• **Problem to work on**
Count up the lines below that include the string "implementation" and report the number by itself.

(Items from a data source)

###

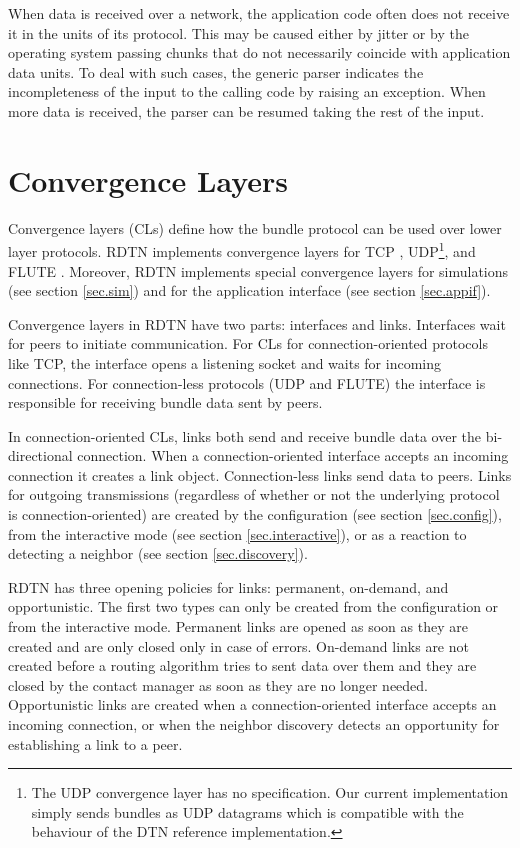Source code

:\documentclass[a4paper]{article}
\begin{document}
When data is received over a network, the application code often does not
receive it in the units of its protocol. This may be caused either by jitter or
by the operating system passing chunks that do not necessarily coincide with
application data units. To deal with such cases, the generic parser indicates
the incompleteness of the input to the calling code by raising an exception.
When more data is received, the parser can be resumed taking the rest of the
input.

\section{Convergence Layers}\label{sec.cl}

Convergence layers (CLs) define how the bundle protocol can be used over lower
layer protocols. RDTN implements convergence layers for TCP \cite{dtn-tcp-cl},
UDP\footnote{The UDP convergence layer has no specification. Our current
implementation simply sends bundles as UDP datagrams which is compatible with
the behaviour of the DTN reference implementation.}, and FLUTE \cite{uni-dtn}.
Moreover, RDTN implements special convergence layers for simulations (see
section \ref{sec.sim}) and for the application interface (see section
\ref{sec.appif}).

Convergence layers in RDTN have two parts: interfaces and links. Interfaces wait
for peers to initiate communication. For CLs for connection-oriented protocols
like TCP, the interface opens a listening socket and waits for incoming
connections. For connection-less protocols (UDP and FLUTE) the interface is
responsible for receiving bundle data sent by peers.

In connection-oriented CLs, links both send and receive bundle data over the
bi-directional connection. When a connection-oriented interface accepts an
incoming connection it creates a link object. Connection-less links send data to
peers. Links for outgoing transmissions (regardless of whether or not the
underlying protocol is connection-oriented) are created by the configuration
(see section \ref{sec.config}), from the interactive mode (see section
\ref{sec.interactive}), or as a reaction to detecting a neighbor (see section
\ref{sec.discovery}).

RDTN has three opening policies for links: permanent, on-demand, and
opportunistic. The first two types can only be created from the
configuration or from the interactive mode. Permanent links are opened as soon
as they are created and are only closed only in case of errors. On-demand links
are not created before a routing algorithm tries to sent data over them and they
are closed by the contact manager as soon as they are no longer needed.
Opportunistic links are created when a connection-oriented interface accepts an
incoming connection, or when the neighbor discovery detects an opportunity for
establishing a link to a peer.
\end{document}
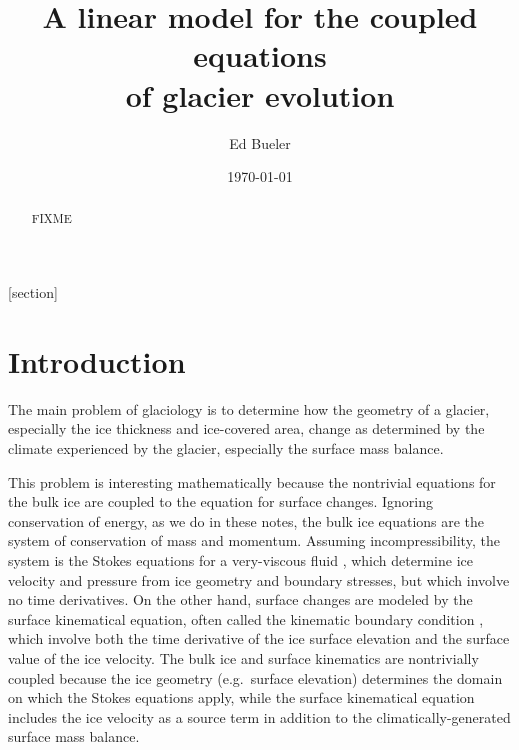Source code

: \documentclass[letterpaper,final,12pt,reqno]{amsart}
\theoremstyle{cstyle}
\theoremstyle{cstyle*}
\theoremstyle{dstyle}
\begin{document}
\title[A linear model for the coupled equations of glacier evolution]{A linear model for the coupled equations \\ of glacier evolution}

\author{Ed Bueler}

\date{\today}

\begin{abstract} FIXME
\end{abstract}

\maketitle


\thispagestyle{empty}

[section]


\section{Introduction} \label{sec:intro}

The main problem of glaciology is to determine how the geometry of a glacier, especially the ice thickness and ice-covered area, change as determined by the climate experienced by the glacier, especially the surface mass balance.

This problem is interesting mathematically because the nontrivial equations for the bulk ice are coupled to the equation for surface changes.  Ignoring conservation of energy, as we do in these notes, the bulk ice equations are the system of conservation of mass and momentum.  Assuming incompressibility, the system is the Stokes equations for a very-viscous fluid \cite{Elmanetal2014,GreveBlatter2009}, which determine ice velocity and pressure from ice geometry and boundary stresses, but which involve no time derivatives.  On the other hand, surface changes are modeled by the surface kinematical equation, often called the kinematic boundary condition \cite{GreveBlatter2009}, which involve both the time derivative of the ice surface elevation and the surface value of the ice velocity.  The bulk ice and surface kinematics are nontrivially coupled because the ice geometry (e.g.~surface elevation) determines the domain on which the Stokes equations apply, while the surface kinematical equation includes the ice velocity as a source term in addition to the climatically-generated surface mass balance.
\end{document}
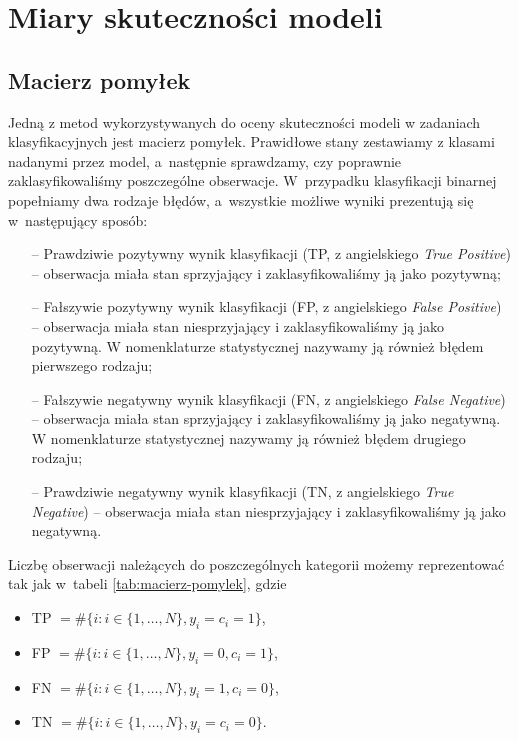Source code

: \documentclass[inzynierska]{pwr_wmat_praca_dyplomowa}
\theoremstyle{plain}
\numberwithin{theorem}{chapter}
\theoremstyle{definition}
\numberwithin{theorem}{chapter}
\begin{document}
\section{Miary skuteczności modeli}

\subsection{Macierz pomyłek}

Jedną z metod wykorzystywanych do oceny skuteczności modeli w zadaniach klasyfikacyjnych jest macierz pomyłek. Prawidłowe stany zestawiamy z klasami nadanymi przez model, a~następnie sprawdzamy, czy poprawnie zaklasyfikowaliśmy poszczególne obserwacje. W~przypadku klasyfikacji binarnej popełniamy dwa rodzaje błędów, a~wszystkie możliwe wyniki prezentują się w~następujący sposób:
\begin{itemize}
	\item[--] Prawdziwie pozytywny wynik klasyfikacji (TP, z angielskiego \textit{True Positive}) -- obserwacja miała stan sprzyjający i zaklasyfikowaliśmy ją jako pozytywną;
	\item[--] Fałszywie pozytywny wynik klasyfikacji (FP, z angielskiego \textit{False Positive}) -- obserwacja miała stan niesprzyjający i zaklasyfikowaliśmy ją jako pozytywną. W nomenklaturze statystycznej nazywamy ją również błędem pierwszego rodzaju;
	\item[--] Fałszywie negatywny wynik klasyfikacji (FN, z angielskiego \textit{False Negative}) -- obserwacja miała stan sprzyjający i zaklasyfikowaliśmy ją jako negatywną. W nomenklaturze statystycznej nazywamy ją również błędem drugiego rodzaju;
	\item[--] Prawdziwie negatywny wynik klasyfikacji (TN, z angielskiego \textit{True Negative}) -- obserwacja miała stan niesprzyjający i zaklasyfikowaliśmy ją jako negatywną.
\end{itemize}
\noindent Liczbę obserwacji należących do poszczególnych kategorii możemy reprezentować tak jak w~tabeli \ref{tab:macierz-pomylek}, gdzie
\begin{itemize}
	\item TP $ = \#\{i: i \in \{1,\dots,N\}, y_i = c_i = 1\}$,
	\item FP $ = \#\{i: i \in \{1,\dots,N\}, y_i = 0, c_i = 1\}$,
	\item FN $ = \#\{i: i \in \{1,\dots,N\}, y_i = 1, c_i = 0\}$,
	\item TN $ = \#\{i: i \in \{1,\dots,N\}, y_i = c_i = 0\}$.
\end{itemize}
\end{document}
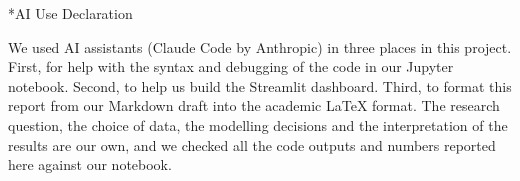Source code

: \documentclass[12pt,a4paper]{article}
\makeatletter
\renewcommand\section{\@startsection{section}{1}{\z@}{-2.2ex \@plus -0.5ex \@minus -.2ex}{1ex \@plus .2ex}{\normalfont\Large\bfseries}}
\makeatother
\begin{document}
\section*{AI Use Declaration}

We used AI assistants (Claude Code by Anthropic) in three places in this project. First, for help with the syntax and debugging of the code in our Jupyter notebook. Second, to help us build the Streamlit dashboard. Third, to format this report from our Markdown draft into the academic LaTeX format. The research question, the choice of data, the modelling decisions and the interpretation of the results are our own, and we checked all the code outputs and numbers reported here against our notebook.

\end{document}
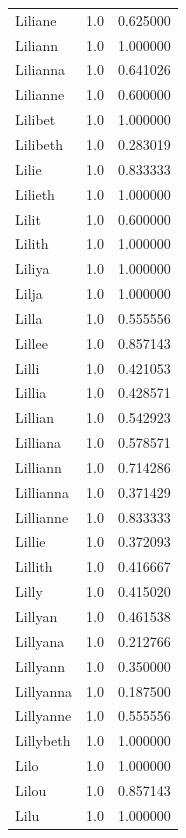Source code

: \documentclass[
  letterpaper,
  DIV=11,
  numbers=noendperiod]{scrreprt}
\begin{document}
\begin{tabular}{lrr}
Liliane         &   1.0 &   0.625000 \\
Liliann         &   1.0 &   1.000000 \\
Lilianna        &   1.0 &   0.641026 \\
Lilianne        &   1.0 &   0.600000 \\
Lilibet         &   1.0 &   1.000000 \\
Lilibeth        &   1.0 &   0.283019 \\
Lilie           &   1.0 &   0.833333 \\
Lilieth         &   1.0 &   1.000000 \\
Lilit           &   1.0 &   0.600000 \\
Lilith          &   1.0 &   1.000000 \\
Liliya          &   1.0 &   1.000000 \\
Lilja           &   1.0 &   1.000000 \\
Lilla           &   1.0 &   0.555556 \\
Lillee          &   1.0 &   0.857143 \\
Lilli           &   1.0 &   0.421053 \\
Lillia          &   1.0 &   0.428571 \\
Lillian         &   1.0 &   0.542923 \\
Lilliana        &   1.0 &   0.578571 \\
Lilliann        &   1.0 &   0.714286 \\
Lillianna       &   1.0 &   0.371429 \\
Lillianne       &   1.0 &   0.833333 \\
Lillie          &   1.0 &   0.372093 \\
Lillith         &   1.0 &   0.416667 \\
Lilly           &   1.0 &   0.415020 \\
Lillyan         &   1.0 &   0.461538 \\
Lillyana        &   1.0 &   0.212766 \\
Lillyann        &   1.0 &   0.350000 \\
Lillyanna       &   1.0 &   0.187500 \\
Lillyanne       &   1.0 &   0.555556 \\
Lillybeth       &   1.0 &   1.000000 \\
Lilo            &   1.0 &   1.000000 \\
Lilou           &   1.0 &   0.857143 \\
Lilu            &   1.0 &   1.000000 \\

\end{tabular}
\end{document}
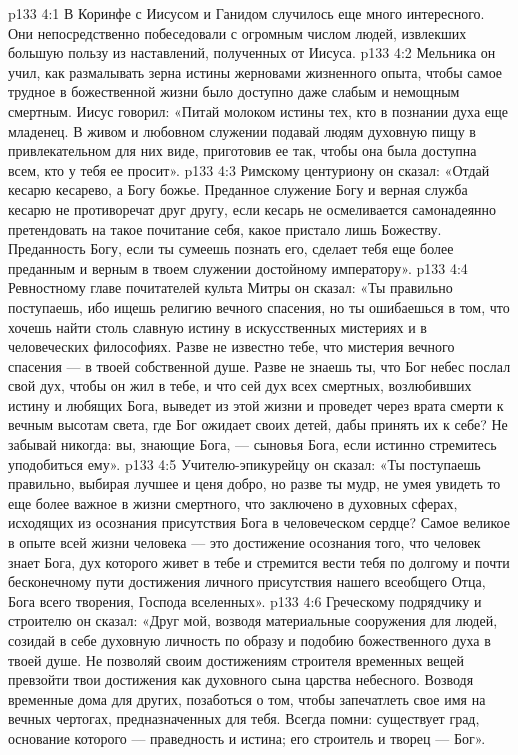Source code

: \vs p133 4:1 В Коринфе с Иисусом и Ганидом случилось еще много интересного. Они непосредственно побеседовали с огромным числом людей, извлекших большую пользу из наставлений, полученных от Иисуса.
\vs p133 4:2 \pc Мельника он учил, как размалывать зерна истины жерновами жизненного опыта, чтобы самое трудное в божественной жизни было доступно даже слабым и немощным смертным. Иисус говорил: «Питай молоком истины тех, кто в познании духа еще младенец. В живом и любовном служении подавай людям духовную пищу в привлекательном для них виде, приготовив ее так, чтобы она была доступна всем, кто у тебя ее просит».
\vs p133 4:3 \pc Римскому центуриону он сказал: «Отдай кесарю кесарево, а Богу божье. Преданное служение Богу и верная служба кесарю не противоречат друг другу, если кесарь не осмеливается самонадеянно претендовать на такое почитание себя, какое пристало лишь Божеству. Преданность Богу, если ты сумеешь познать его, сделает тебя еще более преданным и верным в твоем служении достойному императору».
\vs p133 4:4 \pc Ревностному главе почитателей культа Митры он сказал: «Ты правильно поступаешь, ибо ищешь религию вечного спасения, но ты ошибаешься в том, что хочешь найти столь славную истину в искусственных мистериях и в человеческих философиях. Разве не известно тебе, что мистерия вечного спасения --- в твоей собственной душе. Разве не знаешь ты, что Бог небес послал свой дух, чтобы он жил в тебе, и что сей дух всех смертных, возлюбивших истину и любящих Бога, выведет из этой жизни и проведет через врата смерти к вечным высотам света, где Бог ожидает своих детей, дабы принять их к себе? Не забывай никогда: вы, знающие Бога, --- сыновья Бога, если истинно стремитесь уподобиться ему».
\vs p133 4:5 \pc Учителю\hyp{}эпикурейцу он сказал: «Ты поступаешь правильно, выбирая лучшее и ценя добро, но разве ты мудр, не умея увидеть то еще более важное в жизни смертного, что заключено в духовных сферах, исходящих из осознания присутствия Бога в человеческом сердце? Самое великое в опыте всей жизни человека --- это достижение осознания того, что человек знает Бога, дух которого живет в тебе и стремится вести тебя по долгому и почти бесконечному пути достижения личного присутствия нашего всеобщего Отца, Бога всего творения, Господа вселенных».
\vs p133 4:6 \pc Греческому подрядчику и строителю он сказал: «Друг мой, возводя материальные сооружения для людей, созидай в себе духовную личность по образу и подобию божественного духа в твоей душе. Не позволяй своим достижениям строителя временных вещей превзойти твои достижения как духовного сына царства небесного. Возводя временные дома для других, позаботься о том, чтобы запечатлеть свое имя на вечных чертогах, предназначенных для тебя. Всегда помни: существует град, основание которого --- праведность и истина; его строитель и творец --- Бог».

###

• **The completed task**
2